→ **Plain-text document sources**:

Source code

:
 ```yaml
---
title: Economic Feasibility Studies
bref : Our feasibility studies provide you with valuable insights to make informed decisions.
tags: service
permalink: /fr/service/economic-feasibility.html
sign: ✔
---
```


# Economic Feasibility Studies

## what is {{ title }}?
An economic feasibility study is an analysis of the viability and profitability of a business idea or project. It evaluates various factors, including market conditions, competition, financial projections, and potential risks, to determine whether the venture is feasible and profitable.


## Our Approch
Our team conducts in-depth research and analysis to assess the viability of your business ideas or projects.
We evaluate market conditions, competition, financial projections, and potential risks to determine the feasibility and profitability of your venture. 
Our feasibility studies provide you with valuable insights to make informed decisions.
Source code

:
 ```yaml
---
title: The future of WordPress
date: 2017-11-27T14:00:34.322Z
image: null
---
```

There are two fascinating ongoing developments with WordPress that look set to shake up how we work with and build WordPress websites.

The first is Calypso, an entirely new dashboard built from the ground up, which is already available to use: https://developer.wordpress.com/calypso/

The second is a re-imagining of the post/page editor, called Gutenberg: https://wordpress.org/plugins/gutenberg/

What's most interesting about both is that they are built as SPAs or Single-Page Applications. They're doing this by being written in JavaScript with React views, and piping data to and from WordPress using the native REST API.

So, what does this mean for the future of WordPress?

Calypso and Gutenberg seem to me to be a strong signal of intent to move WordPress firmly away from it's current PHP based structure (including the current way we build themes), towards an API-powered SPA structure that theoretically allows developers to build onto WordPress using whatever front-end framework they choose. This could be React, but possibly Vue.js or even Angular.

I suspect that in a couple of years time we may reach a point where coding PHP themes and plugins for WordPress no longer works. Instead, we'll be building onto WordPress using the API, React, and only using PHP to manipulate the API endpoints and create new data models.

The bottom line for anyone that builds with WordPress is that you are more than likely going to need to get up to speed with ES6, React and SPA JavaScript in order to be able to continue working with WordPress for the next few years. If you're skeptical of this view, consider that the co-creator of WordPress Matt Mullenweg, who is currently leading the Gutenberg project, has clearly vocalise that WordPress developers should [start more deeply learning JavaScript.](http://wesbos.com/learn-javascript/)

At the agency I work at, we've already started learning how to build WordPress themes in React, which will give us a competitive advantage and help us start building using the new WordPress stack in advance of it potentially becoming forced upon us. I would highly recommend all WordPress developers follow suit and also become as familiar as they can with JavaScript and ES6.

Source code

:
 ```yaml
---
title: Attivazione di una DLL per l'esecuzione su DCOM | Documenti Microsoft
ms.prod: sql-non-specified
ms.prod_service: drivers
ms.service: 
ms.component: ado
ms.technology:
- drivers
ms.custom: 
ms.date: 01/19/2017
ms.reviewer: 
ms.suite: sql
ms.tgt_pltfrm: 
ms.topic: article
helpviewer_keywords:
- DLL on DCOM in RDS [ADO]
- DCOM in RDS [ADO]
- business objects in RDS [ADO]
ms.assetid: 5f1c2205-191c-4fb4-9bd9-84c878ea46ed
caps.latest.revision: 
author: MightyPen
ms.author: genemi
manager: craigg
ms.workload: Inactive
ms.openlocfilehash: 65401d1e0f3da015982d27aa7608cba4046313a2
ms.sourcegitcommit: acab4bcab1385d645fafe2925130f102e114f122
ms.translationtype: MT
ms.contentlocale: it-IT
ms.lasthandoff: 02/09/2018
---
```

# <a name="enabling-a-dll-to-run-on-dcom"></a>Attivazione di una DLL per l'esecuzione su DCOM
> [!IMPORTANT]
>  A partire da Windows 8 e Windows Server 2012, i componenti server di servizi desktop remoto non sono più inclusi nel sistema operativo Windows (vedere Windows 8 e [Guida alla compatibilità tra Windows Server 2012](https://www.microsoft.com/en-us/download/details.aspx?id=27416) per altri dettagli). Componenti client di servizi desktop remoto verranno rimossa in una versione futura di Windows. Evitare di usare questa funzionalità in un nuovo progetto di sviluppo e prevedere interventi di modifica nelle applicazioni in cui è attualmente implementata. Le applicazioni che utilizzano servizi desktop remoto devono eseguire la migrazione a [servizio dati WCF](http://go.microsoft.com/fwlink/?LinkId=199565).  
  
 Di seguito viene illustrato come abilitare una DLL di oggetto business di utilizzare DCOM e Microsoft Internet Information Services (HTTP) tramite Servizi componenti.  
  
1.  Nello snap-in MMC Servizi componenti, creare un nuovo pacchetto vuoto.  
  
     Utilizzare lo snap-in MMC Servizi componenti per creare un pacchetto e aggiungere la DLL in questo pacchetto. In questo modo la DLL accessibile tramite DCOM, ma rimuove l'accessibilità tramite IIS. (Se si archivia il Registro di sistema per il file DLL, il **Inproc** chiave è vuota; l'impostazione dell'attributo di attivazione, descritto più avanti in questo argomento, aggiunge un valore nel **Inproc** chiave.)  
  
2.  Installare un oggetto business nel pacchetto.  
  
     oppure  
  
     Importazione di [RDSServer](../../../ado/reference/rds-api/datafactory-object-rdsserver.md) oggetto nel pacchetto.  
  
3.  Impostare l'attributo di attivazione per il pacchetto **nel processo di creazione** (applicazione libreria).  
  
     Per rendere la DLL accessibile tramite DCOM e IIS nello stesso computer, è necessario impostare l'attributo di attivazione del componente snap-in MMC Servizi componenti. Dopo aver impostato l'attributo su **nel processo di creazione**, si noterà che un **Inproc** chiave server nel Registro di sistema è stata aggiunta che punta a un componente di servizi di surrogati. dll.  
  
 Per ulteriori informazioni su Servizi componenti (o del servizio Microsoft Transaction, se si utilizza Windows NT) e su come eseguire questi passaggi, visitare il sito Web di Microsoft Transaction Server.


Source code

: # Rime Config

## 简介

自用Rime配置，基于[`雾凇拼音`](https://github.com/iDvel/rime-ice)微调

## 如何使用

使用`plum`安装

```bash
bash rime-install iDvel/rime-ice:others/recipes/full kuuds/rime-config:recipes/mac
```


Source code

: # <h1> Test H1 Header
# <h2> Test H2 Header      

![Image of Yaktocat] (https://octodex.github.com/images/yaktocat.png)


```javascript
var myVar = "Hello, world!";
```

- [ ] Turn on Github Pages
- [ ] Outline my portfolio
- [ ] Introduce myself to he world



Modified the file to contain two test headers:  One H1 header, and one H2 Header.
---
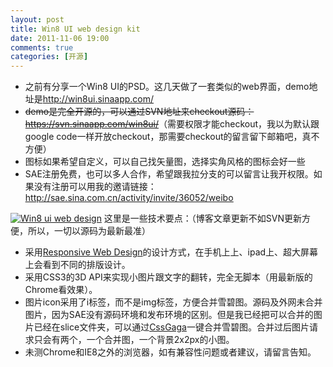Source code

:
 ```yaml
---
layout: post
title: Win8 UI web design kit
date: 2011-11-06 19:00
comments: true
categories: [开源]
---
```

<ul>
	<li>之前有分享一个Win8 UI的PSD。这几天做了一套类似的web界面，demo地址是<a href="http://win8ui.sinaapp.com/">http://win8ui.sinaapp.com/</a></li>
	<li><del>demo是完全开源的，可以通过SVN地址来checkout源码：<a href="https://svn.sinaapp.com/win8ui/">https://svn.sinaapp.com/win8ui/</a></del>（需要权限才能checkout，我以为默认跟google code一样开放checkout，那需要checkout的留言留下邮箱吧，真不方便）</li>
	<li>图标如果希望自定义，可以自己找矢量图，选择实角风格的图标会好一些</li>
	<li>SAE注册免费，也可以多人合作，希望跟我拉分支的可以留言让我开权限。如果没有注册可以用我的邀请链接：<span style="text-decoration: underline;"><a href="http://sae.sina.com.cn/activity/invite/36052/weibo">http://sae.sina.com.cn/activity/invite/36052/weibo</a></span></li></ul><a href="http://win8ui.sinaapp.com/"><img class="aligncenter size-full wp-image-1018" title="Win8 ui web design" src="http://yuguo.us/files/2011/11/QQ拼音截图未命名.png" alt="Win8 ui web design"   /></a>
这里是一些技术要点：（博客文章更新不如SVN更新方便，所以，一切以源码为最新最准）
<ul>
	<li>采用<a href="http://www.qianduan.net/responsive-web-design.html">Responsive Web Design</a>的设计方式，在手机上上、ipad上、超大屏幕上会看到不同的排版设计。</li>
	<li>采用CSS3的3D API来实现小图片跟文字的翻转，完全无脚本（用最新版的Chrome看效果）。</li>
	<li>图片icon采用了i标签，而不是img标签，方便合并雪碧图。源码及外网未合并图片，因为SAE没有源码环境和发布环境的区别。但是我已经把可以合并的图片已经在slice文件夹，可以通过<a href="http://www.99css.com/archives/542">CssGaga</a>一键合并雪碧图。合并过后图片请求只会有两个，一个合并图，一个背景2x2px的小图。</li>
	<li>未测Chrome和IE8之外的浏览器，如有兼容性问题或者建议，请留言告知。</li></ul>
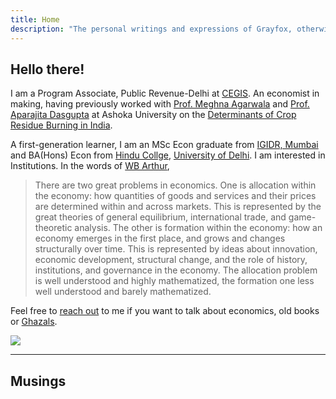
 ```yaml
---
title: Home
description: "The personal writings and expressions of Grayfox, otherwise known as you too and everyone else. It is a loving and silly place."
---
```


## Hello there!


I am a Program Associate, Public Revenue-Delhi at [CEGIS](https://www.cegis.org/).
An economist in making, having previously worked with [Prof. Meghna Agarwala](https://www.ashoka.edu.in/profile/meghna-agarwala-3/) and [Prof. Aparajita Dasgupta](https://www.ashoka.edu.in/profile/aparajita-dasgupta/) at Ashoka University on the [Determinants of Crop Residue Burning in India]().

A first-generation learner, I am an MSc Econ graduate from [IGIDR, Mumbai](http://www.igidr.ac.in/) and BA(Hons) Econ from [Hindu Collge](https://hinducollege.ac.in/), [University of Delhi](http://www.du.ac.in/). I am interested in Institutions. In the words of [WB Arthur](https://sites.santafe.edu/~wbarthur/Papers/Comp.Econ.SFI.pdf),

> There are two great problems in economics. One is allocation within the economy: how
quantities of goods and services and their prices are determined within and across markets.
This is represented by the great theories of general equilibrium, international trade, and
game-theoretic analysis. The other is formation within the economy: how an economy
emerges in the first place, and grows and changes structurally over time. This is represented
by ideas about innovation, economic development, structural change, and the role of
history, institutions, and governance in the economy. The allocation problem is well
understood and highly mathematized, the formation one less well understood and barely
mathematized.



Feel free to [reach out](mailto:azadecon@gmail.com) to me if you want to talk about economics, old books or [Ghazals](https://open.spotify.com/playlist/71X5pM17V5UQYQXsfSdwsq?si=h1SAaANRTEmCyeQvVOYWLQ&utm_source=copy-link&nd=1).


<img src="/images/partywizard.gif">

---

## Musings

→ **Instructions for the task**:
Copy every line of the data that carries the word "economy".

→ **Answer box**:
> There are two great problems in economics. One is allocation within the economy: how
game-theoretic analysis. The other is formation within the economy: how an economy
history, institutions, and governance in the economy. The allocation problem is well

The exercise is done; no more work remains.